The task =>
Please return every line in the following data that includes the string "level".

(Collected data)
++++

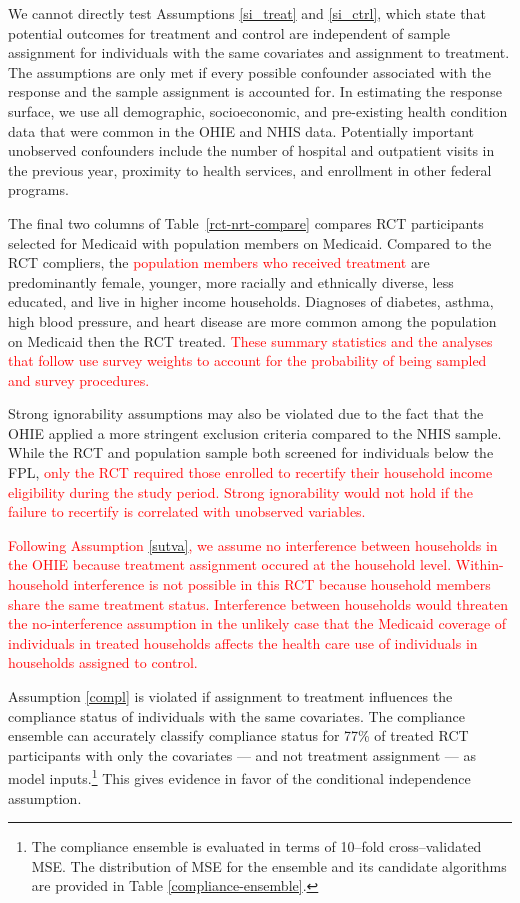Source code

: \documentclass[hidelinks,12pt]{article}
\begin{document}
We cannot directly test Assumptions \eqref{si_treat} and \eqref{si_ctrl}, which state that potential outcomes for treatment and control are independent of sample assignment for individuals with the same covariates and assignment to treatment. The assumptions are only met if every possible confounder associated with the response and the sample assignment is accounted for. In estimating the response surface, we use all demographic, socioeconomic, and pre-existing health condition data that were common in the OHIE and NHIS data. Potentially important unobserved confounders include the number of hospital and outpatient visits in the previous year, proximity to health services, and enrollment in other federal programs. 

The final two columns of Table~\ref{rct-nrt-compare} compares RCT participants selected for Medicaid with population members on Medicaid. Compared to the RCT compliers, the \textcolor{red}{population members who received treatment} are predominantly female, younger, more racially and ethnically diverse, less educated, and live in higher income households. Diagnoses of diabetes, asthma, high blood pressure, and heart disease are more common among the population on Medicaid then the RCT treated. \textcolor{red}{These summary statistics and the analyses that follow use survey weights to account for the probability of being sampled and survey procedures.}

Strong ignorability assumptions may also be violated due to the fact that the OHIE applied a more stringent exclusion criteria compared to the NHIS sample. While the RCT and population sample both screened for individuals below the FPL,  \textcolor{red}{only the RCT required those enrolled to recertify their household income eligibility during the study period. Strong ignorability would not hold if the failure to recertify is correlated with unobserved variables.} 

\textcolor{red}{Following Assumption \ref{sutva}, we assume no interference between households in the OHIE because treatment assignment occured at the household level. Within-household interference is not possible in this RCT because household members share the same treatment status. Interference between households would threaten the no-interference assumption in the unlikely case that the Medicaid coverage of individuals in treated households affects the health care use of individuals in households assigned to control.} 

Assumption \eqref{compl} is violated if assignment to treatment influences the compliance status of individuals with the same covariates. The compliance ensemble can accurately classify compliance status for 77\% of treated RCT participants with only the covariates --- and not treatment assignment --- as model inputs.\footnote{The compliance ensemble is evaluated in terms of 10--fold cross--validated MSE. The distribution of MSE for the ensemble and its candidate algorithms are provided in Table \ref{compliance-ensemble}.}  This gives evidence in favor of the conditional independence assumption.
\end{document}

++++

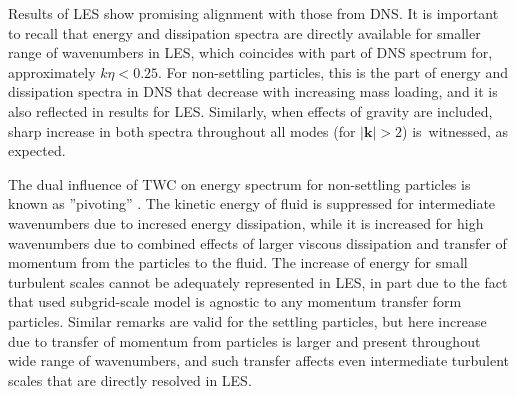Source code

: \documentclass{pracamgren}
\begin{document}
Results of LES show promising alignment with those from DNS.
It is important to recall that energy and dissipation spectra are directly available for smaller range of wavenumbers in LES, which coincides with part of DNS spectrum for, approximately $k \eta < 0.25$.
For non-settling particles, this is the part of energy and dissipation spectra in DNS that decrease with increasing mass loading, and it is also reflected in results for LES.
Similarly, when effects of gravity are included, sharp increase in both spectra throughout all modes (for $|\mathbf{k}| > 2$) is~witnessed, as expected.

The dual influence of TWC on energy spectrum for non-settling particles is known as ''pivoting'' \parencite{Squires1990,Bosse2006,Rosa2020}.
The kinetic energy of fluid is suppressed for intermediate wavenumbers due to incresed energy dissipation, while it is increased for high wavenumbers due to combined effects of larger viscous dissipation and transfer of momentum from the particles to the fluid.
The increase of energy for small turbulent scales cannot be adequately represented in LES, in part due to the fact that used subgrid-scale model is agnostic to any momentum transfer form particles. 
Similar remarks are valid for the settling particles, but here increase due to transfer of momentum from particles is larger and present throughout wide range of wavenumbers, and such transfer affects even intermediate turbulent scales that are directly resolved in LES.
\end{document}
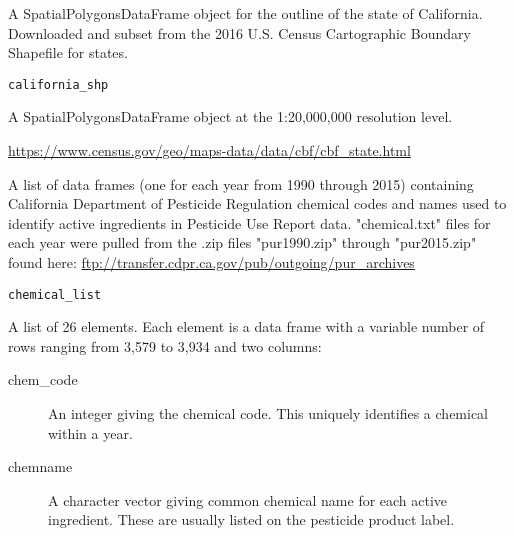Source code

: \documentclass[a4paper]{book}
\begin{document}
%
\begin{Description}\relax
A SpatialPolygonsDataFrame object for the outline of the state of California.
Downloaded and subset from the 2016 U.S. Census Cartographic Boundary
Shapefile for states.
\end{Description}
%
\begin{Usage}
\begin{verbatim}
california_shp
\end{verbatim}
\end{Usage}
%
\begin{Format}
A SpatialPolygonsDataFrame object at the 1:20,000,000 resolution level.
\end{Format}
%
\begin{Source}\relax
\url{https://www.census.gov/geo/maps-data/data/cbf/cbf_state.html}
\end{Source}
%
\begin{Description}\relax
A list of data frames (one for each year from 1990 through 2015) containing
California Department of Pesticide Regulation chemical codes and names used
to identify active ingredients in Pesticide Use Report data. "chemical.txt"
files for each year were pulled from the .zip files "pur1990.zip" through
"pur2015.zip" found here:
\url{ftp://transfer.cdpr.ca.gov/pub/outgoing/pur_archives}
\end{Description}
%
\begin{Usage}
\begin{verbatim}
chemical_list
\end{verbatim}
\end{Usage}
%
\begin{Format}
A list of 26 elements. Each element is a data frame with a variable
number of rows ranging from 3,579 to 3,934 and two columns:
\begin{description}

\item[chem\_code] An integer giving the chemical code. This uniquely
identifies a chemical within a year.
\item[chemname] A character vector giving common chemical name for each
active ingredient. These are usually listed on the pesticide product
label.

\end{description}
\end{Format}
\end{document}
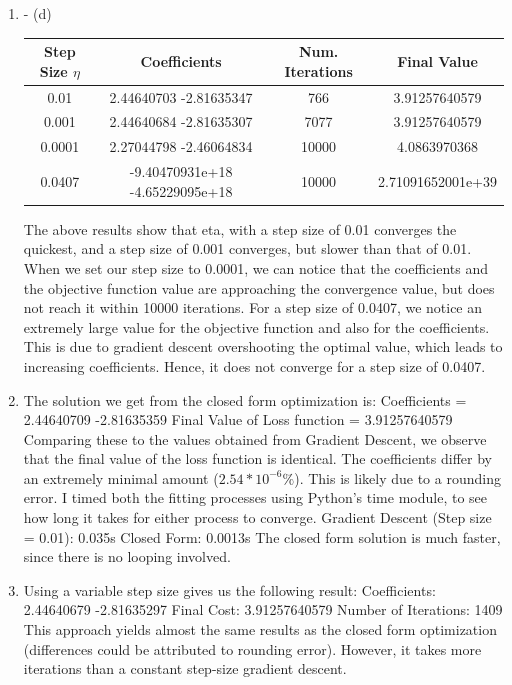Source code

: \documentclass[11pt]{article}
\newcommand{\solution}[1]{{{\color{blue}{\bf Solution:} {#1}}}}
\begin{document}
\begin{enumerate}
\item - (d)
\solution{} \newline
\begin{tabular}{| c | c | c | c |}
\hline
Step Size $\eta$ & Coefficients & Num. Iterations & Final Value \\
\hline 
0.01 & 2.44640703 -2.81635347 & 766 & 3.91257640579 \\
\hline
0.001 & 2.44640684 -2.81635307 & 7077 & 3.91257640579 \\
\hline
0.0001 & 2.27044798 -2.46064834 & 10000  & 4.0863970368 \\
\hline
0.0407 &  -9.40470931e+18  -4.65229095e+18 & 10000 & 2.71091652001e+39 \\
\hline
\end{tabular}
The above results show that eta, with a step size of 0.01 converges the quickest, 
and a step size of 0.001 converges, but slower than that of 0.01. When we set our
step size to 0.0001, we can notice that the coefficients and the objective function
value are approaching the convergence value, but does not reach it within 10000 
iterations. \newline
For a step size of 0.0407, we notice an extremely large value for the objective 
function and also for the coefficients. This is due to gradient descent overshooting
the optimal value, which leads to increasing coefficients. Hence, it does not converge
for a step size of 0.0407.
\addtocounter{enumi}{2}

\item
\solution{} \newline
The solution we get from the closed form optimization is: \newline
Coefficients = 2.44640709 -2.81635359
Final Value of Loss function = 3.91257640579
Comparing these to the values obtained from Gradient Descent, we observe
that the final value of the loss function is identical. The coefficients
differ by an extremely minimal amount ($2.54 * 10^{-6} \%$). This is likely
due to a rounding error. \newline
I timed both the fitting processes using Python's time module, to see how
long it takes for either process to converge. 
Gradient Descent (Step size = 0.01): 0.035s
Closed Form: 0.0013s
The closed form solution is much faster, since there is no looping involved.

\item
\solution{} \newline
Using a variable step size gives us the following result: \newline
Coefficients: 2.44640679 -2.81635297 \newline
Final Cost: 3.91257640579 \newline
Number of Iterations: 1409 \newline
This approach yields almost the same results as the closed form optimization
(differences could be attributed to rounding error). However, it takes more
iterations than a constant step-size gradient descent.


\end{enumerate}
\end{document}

++++

Task result =>
\textcolor{red}{Following Assumption \ref{sutva}, we assume no interference between households in the OHIE because treatment assignment occured at the household level. Within-household interference is not possible in this RCT because household members share the same treatment status. Interference between households would threaten the no-interference assumption in the unlikely case that the Medicaid coverage of individuals in treated households affects the health care use of individuals in households assigned to control.} 
A SpatialPolygonsDataFrame object at the 1:20,000,000 resolution level.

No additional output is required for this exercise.